=== Section Start ===

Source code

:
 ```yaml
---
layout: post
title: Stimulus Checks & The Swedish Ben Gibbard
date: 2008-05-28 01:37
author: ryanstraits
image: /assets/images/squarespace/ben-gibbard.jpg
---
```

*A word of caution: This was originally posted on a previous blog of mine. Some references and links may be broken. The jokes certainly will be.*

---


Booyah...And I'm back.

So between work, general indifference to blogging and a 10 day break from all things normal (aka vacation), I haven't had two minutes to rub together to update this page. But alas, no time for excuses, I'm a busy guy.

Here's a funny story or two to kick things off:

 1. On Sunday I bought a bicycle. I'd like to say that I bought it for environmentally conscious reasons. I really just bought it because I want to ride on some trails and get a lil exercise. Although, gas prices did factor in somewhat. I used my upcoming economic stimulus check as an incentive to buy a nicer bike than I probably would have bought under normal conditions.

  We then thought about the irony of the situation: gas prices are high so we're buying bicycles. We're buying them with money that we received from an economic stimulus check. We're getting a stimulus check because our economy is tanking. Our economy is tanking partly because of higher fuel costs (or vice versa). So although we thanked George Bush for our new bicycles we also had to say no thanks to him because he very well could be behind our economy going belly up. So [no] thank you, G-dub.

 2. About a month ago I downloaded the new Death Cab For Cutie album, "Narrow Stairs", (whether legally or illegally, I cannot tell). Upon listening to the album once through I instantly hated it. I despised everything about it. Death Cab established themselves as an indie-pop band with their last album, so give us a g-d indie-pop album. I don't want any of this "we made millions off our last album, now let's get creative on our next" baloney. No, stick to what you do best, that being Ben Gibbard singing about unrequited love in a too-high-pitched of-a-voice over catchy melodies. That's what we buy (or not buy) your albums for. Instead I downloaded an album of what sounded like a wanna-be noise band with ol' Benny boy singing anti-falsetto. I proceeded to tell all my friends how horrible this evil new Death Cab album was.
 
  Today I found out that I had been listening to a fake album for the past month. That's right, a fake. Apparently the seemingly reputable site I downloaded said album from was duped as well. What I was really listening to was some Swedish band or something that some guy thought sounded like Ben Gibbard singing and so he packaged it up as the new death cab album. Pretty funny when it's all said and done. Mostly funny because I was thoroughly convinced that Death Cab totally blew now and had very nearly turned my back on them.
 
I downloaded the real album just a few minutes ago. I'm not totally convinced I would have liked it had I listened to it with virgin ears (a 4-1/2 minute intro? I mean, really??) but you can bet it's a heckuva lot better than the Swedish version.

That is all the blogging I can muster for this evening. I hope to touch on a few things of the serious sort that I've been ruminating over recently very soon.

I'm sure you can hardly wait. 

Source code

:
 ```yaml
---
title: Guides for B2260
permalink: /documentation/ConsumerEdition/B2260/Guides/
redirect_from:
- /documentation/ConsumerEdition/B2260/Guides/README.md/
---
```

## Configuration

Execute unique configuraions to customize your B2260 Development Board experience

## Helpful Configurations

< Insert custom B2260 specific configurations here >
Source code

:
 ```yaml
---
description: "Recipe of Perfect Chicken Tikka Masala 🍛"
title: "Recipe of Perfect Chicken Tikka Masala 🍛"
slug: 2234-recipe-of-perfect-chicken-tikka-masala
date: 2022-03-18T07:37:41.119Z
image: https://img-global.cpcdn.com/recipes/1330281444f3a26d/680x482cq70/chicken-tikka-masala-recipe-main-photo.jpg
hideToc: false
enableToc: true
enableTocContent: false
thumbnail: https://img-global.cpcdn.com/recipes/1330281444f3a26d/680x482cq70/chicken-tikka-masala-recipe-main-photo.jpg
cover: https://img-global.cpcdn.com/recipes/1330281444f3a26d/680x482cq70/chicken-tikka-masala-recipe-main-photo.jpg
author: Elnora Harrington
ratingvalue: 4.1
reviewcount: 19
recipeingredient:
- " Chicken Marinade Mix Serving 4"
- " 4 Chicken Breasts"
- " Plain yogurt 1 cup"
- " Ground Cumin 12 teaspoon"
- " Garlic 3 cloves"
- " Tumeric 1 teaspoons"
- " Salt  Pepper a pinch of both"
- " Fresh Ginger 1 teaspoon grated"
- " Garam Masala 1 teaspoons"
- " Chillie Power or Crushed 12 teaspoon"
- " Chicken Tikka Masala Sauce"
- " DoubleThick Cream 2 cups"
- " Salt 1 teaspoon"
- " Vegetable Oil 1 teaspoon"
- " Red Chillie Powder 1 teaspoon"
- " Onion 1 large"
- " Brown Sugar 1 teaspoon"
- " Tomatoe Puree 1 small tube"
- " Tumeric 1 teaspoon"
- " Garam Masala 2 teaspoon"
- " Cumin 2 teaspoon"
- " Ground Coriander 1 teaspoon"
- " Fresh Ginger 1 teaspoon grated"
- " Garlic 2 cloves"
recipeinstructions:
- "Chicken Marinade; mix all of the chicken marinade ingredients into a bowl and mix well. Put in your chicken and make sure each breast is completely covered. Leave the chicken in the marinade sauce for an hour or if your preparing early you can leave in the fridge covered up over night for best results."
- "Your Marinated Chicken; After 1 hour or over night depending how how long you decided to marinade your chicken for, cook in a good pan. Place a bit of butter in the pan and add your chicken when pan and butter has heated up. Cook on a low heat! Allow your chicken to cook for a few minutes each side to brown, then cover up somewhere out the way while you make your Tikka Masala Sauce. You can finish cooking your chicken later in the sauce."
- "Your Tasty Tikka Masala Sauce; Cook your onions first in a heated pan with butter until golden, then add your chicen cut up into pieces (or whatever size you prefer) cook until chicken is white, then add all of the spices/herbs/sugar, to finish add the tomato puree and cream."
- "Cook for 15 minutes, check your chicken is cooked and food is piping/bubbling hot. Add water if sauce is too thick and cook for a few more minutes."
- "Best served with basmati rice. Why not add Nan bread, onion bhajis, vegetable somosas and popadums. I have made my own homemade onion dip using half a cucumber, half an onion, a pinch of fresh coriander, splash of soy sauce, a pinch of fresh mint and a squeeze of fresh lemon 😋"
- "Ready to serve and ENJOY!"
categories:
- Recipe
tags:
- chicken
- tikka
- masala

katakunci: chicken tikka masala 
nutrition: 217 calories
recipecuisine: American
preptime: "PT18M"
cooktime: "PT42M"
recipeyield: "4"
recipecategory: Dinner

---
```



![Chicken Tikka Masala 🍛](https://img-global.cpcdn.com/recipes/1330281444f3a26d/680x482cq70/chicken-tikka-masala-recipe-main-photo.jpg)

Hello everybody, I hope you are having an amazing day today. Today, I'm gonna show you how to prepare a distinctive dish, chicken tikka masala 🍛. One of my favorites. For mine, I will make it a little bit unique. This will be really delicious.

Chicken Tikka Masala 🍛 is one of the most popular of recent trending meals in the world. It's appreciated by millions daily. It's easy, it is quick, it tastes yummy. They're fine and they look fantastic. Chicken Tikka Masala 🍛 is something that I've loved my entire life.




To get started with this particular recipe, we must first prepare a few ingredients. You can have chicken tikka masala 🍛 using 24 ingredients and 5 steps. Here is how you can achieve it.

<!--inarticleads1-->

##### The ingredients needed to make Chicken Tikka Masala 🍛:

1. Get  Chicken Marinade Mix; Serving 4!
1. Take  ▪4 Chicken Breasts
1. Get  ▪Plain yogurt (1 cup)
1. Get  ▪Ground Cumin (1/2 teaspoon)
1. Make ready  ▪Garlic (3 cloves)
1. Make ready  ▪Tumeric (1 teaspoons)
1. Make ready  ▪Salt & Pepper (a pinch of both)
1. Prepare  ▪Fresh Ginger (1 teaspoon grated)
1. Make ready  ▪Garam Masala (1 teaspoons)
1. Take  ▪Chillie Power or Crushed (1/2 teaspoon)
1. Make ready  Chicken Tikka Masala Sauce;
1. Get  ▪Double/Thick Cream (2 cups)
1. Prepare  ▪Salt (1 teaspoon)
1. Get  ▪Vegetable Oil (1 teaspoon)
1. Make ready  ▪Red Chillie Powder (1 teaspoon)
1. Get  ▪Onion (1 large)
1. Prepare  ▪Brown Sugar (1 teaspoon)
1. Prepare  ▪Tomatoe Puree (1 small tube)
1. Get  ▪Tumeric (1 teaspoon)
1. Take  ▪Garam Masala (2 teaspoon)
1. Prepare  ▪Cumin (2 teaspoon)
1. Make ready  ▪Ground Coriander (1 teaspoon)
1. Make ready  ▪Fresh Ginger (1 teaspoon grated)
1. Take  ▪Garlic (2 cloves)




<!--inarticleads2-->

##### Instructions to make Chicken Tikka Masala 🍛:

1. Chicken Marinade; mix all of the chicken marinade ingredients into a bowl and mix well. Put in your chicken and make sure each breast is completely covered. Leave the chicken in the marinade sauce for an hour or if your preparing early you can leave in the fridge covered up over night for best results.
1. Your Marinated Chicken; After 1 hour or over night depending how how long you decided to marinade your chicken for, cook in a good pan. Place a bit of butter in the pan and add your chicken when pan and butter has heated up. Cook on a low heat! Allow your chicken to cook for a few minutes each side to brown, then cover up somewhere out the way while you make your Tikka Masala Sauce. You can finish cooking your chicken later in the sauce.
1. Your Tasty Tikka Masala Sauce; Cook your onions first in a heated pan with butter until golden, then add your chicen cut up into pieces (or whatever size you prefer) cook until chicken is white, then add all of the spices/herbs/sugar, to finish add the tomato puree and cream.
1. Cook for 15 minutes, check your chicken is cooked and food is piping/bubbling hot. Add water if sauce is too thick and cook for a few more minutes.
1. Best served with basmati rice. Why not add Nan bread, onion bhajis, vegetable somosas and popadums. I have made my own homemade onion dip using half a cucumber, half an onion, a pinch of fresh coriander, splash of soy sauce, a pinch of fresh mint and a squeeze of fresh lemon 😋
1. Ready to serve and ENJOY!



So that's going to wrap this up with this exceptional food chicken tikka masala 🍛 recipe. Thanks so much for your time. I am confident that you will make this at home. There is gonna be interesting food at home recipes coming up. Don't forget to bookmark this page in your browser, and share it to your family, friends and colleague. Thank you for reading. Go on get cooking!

=== Section End ===

Activity –
Wherever the word "sure" appears in the records above, copy that line.

Solution to the problem –
I'm sure you can hardly wait. 
- "Chicken Marinade; mix all of the chicken marinade ingredients into a bowl and mix well. Put in your chicken and make sure each breast is completely covered. Leave the chicken in the marinade sauce for an hour or if your preparing early you can leave in the fridge covered up over night for best results."
1. Chicken Marinade; mix all of the chicken marinade ingredients into a bowl and mix well. Put in your chicken and make sure each breast is completely covered. Leave the chicken in the marinade sauce for an hour or if your preparing early you can leave in the fridge covered up over night for best results.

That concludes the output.